We consider both the idea of a multithreaded extension of UNIX and our new operating system interface to be successes. Users have access to the large collection of UNIX application software, are free to investigate the consequences of multiple threads and remote procedure call for building new applications, and are often able to use UNIX and Topaz applications together. For example most Firefly users use the standard C shell both interactively and through shell scripts to run a mixture of UNIX and Topaz applications. Most Fireflies run a Topaz ``distant process'' server that allows a user to run arbitrary processes on idle machines throughout the local network.
Supporting multiple threads instead of a single thread adds little to the inherent execution-time cost of the system-call interface. And of course good speedups are possible when clients take advantage of opportunities for concurrent execution. For example, a Topaz command called updatefs compares two file systems, bringing one up-to-date with respect to the other. Changing updatefs to use concurrent threads to traverse the two trees and compare file modification times resulted in a speed-up of 3 to 4 (on a 5-processor Firefly).
The implementation of Topaz layered on UNIX allows us to write servers (e.g., for remote file access and remote login) that run on Fireflies and on VAX/UNIX systems with few or no source changes.
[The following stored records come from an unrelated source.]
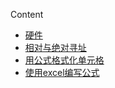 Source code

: Content

- [硬件](hardware.md)
- [相对与绝对寻址](相对与绝对寻址.md)
- [用公式格式化单元格](用公式格式化单元格.md)
- [使用excel编写公式](使用excel编写公式.md) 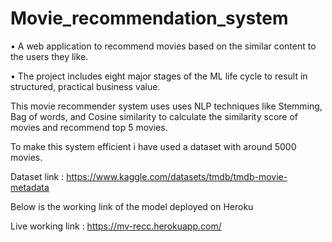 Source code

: # Movie_recommendation_system

• A web application to recommend movies based on the similar content to the users they like.

• The project includes eight major stages of the ML life cycle to result in structured, practical business value.

This movie recommender system uses uses NLP techniques like Stemming, Bag of words, and Cosine similarity to calculate the similarity score of movies and recommend top 5 movies.

To make this system efficient i have used a dataset with around 5000 movies.

Dataset link : https://www.kaggle.com/datasets/tmdb/tmdb-movie-metadata

Below is the working link of the model deployed on Heroku

Live working link : https://mv-recc.herokuapp.com/
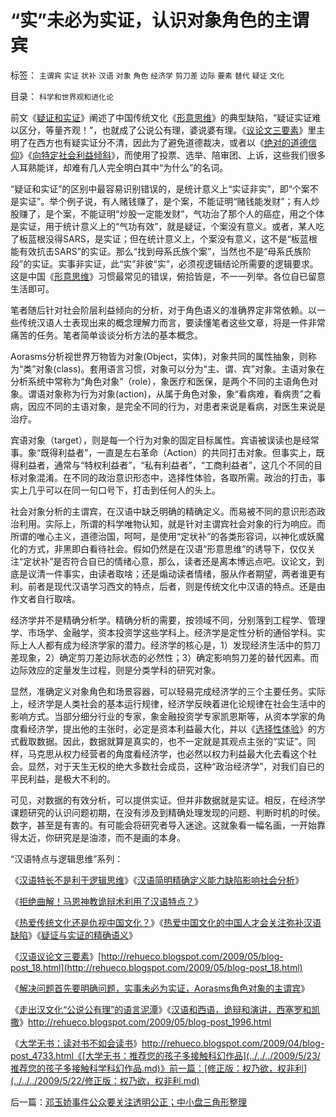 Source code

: # “实”未必为实证，认识对象角色的主谓宾

标签： `主谓宾` `实证` `状补` `汉语` `对象` `角色` `经济学` `剪刀差` `边际` `要素` `替代` `疑证` `文化` 

目录： `科学和世界观和进化论`

前文《[疑证和实证](../../../2009/5/19/疑证与实证的精确语义，及疑证从无.md)》阐述了中国传统文化《[形意思维](../../../2009/4/17/形意思维：科学类思维和哲学类思维的根本区别.md)》的典型缺陷，“疑证实证难以区分，等量齐观！”，也就成了公说公有理，婆说婆有理。《[议论文三要素](../../../2009/5/20/疑证与实证及汉议论文三要素论.md)》里主明了在西方也有疑实证分不清，因此为了避免道德裁决，或者以《[绝对的道德信仰](../../../2009/3/11/信仰，个人世界观的基础断言；不是绝对的道德标准.md)》《[向特定社会利益倾斜](../../../2009/4/5/传说中的“市场的不理性”.md)》，而使用了投票、选举、陪审团、上诉，这些我们很多人耳熟能详，却难有几人完全明白其中“为什么”的名词。

“疑证和实证”的区别中最容易识别错误的，是统计意义上“实证非实”，即“个案不是实证”。举个例子说，有人赌钱赚了，是个案，不能证明“赌钱能发财”；有人炒股赚了，是个案，不能证明“炒股一定能发财”，气功治了那个人的癌症，用之个体是实证，用于统计意义上的“气功有效”，就是疑证，个案没有意义。或者，某人吃了板蓝根没得SARS，是实证；但在统计意义上，个案没有意义，这不是“板蓝根能有效抗击SARS”的实证。那么“找到母系氏族个案”，当然也不是“母系氏族阶段”的实证。实事非实证，此“实”非彼“实”，必须视逻辑结论所需要的逻辑要求。这是中国《[形意思维](../../../2009/4/17/形意思维：科学类思维和哲学类思维的根本区别.md)》习惯最常见的错误，俯拾皆是，不一一列举。各位自已留意生活即可。

笔者随后针对社会阶层利益倾向的分析，对于角色语义的准确界定非常依赖。以一些传统汉语人士表现出来的概念理解力而言，要读懂笔者这些文章，将是一件非常痛苦的任务。笔者简单谈谈分析方法的基本概念。

Aorasms分析视世界万物皆为对象(Object，实体)，对象共同的属性抽象，则称为“类”对象(class)。套用语言习惯，对象可以分为“主、谓、宾”对象。主语对象在分析系统中常称为“角色对象”（role），象医疗和医保，是两个不同的主语角色对象。谓语对象称为行为对象(action)，从属于角色对象，象“看病难，看病贵”之看病，因应不同的主语对象，是完全不同的行为，对患者来说是看病，对医生来说是治疗。

宾语对象（target），则是每一个行为对象的固定目标属性。宾语被误读也是经常事。象“既得利益者”，一直是左右革命（Action）的共同打击对象。但事实上，既得利益者，通常与“特权利益者”，“私有利益者”，“工商利益者”，这几个不同的目标对象混淆。在不同的政治意识形态中，选择性体验，各取所需。政治的打击，事实上几乎可以在同一句口号下，打击到任何人的头上。

社会对象分析的主谓宾，在汉语中缺乏明确的精确定义。而易被不同的意识形态政治利用。实际上，所谓的科学唯物认知，就是针对主谓宾社会对象的行为响应。而所谓的唯心主义，道德治国，呵呵，是使用“定状补”的各类形容词，以神化或妖魔化的方式，非黑即白看待社会。假如仍然是在汉语“形意思维”的诱导下，仅仅关注“定状补”是否符合自已的情绪心意，那么，读者还是离本博远点吧。议论文，到底是议清一件事实，由读者取啥；还是煽动读者情绪，服从作者期望，两者谁更有利。前者是现代汉语学习西文的特点，后者，则是传统文化中汉语的特点。还是由作文者自行取啥。

经济学并不是精确分析学。精确分析的需要，按领域不同，分别落到工程学、管理学、市场学、金融学，资本投资学这些学科上。经济学是定性分析的通俗学科。实际上人人都有成为经济学家的潜力。经济学的核心是，1）发现经济生活中的剪刀差现象，2）确定剪刀差边际状态的必然性；3）确定影响剪刀差的替代因素。而边际效应的定量发生过程，则是分类学科的研究对象。



显然，准确定义对象角色和场景容器，可以轻易完成经济学的三个主要任务。实际上，经济学是人类社会的基本运行规律，经济学反映着进化论规律在社会生活中的影响方式。当部分细分行业的专家，象金融投资学专家凯恩斯等，从资本学家的角度看经济学，提出他的主张时，必定是资本利益最大化，并以《[选择性体验](../../../2009/4/4/期望，预期和选择性体验；有调查也没有发言权.md)》的方式截取数据。因此，数据就算是真实的，也不一定就是其观点主张的“实证”。同样，马克思从权力经营者的角度看经济学，也必然以权力利益最大化去看这个社会。显然，对于天生无权的绝大多数社会成员，这种“政治经济学”，对我们自已的平民利益，是极大不利的。



可见，对数据的有效分析，可以提供实证。但并非数据就是实证。相反，在经济学课题研究的认识问题初期，在没有涉及到精确处理发现的问题、判断时机的时侯。数字，甚至是有害的。有可能会将研究者导入迷途。这就象看一幅名画，一开始靠得太近，你研究是是油漆，而不是画的本身。



“汉语特点与逻辑思维”系列：

《[汉语特长不是利于逻辑思维](../../../2009/5/11/汉语特点不在于协助逻辑思维.md)》《[汉语简明精确定义能力缺陷影响社会分析](../../../2009/5/11/汉语特点不在于协助逻辑思维.md)》

《[拒绝曲解！马恩神教诡辩术利用了汉语特点？](../../../2009/5/12/汉语缺乏简明精确定义能力易被恶意曲解.md)》

《[热爱传统文化还是仇视中国文化？](../../../2009/5/15/热爱传统文化还是仇视中国文化？.md)》《[热爱中国文化的中国人才会关注弥补汉语缺陷](../../../2009/5/18/热爱中国文化的国人才会关注弥补汉语的缺陷.md)》《[疑证与实证的精确语义](../../../2009/5/19/疑证与实证的精确语义，及疑证从无.md)》

《[汉语议论文三要素](../../../2009/5/20/疑证与实证及汉议论文三要素论.md)》[http://rehueco.blogspot.com/2009/05/blog-post_18.html](http://rehueco.blogspot.com/2009/05/blog-post_18.html)

《[解决问题首先要明确问题，实事未必为实证，Aorasms角色对象的主谓宾](../../../2009/5/22/“实”未必为实证，认识对象角色的主谓宾.md)》

《[走出汉文化“公说公有理”的语言泥潭](../../../2009/5/25/走出汉文化“公说公有理”的语言泥潭.md)》《[汉语和西语，诡辩和演讲，西塞罗和凯撒](../../../2009/6/1/汉语和西语，诡辩和演讲，西塞罗和凯撒.md)》http://rehueco.blogspot.com/2009/05/blog-post_1996.html

《[大学无书：读对书不如会读书](../../../2009/5/24/大学无书：读对书，不如会读书.md)》http://rehueco.blogspot.com/2009/04/blog-post_4733.html《[大学无书：推荐您的孩子多接触科幻作品](../../../2009/5/23/推荐您的孩子多接触科学科幻作品.md)》前一篇：[修正版：权乃欲，权非利](../../../2009/5/22/修正版：权乃欲，权非利.md)

后一篇：[邓玉娇事件公众要关注透明公正；中小盘三角形整理](../../../2009/5/22/邓玉娇事件公众要关注透明公正；中小盘三角形整理.md) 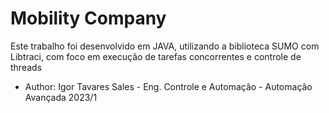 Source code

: # Mobility Company
Este trabalho foi desenvolvido em JAVA, utilizando a biblioteca SUMO com Libtraci, com foco em execução de tarefas concorrentes e controle de threads
- Author: Igor Tavares Sales - Eng. Controle e Automação - Automação Avançada 2023/1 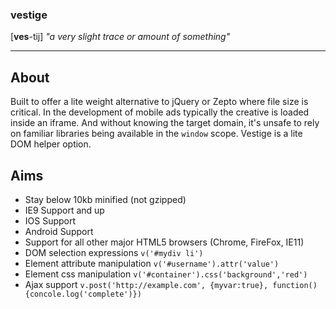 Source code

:### vestige
[**ves**-tij]
*"a very slight trace or amount of something"*

----------

About
---------

Built to offer a lite weight alternative to jQuery or Zepto where file size is critical. In the development of mobile ads typically the creative is loaded inside an iframe.
And without knowing the target domain, it's unsafe to rely on familiar libraries being available in the `window` scope.
Vestige is a lite DOM helper option.

Aims
---
* Stay below 10kb minified (not gzipped)
* IE9 Support and up
* IOS Support
* Android Support
* Support for all other major HTML5 browsers (Chrome, FireFox, IE11)
* DOM selection expressions `v('#mydiv li')`
* Element attribute manipulation `v('#username').attr('value')`
* Element css manipulation `v('#container').css('background','red')`
* Ajax support `v.post('http://example.com', {myvar:true}, function(){concole.log('complete')})`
It also provides a way for us to export Topaz application software to UNIX sites.
We believe that the guidelines presented in this paper will be useful in designing other interfaces for use by multithreaded programs. The extra parameterization necessary to avoid shared mutable state might not always be useful in a purely sequential program, although it is likely to ease the construction of modular programs. Eliminating ad hoc multiplexing has the property that the resultant interface can be viewed as appropriate for use by a purely sequential program, so in some sense no complexity is added for use by a multithreaded program. Making operations cancellable is often an externally imposed requirement; the multithreaded approach avoids many of the problems with interrupts and restartability.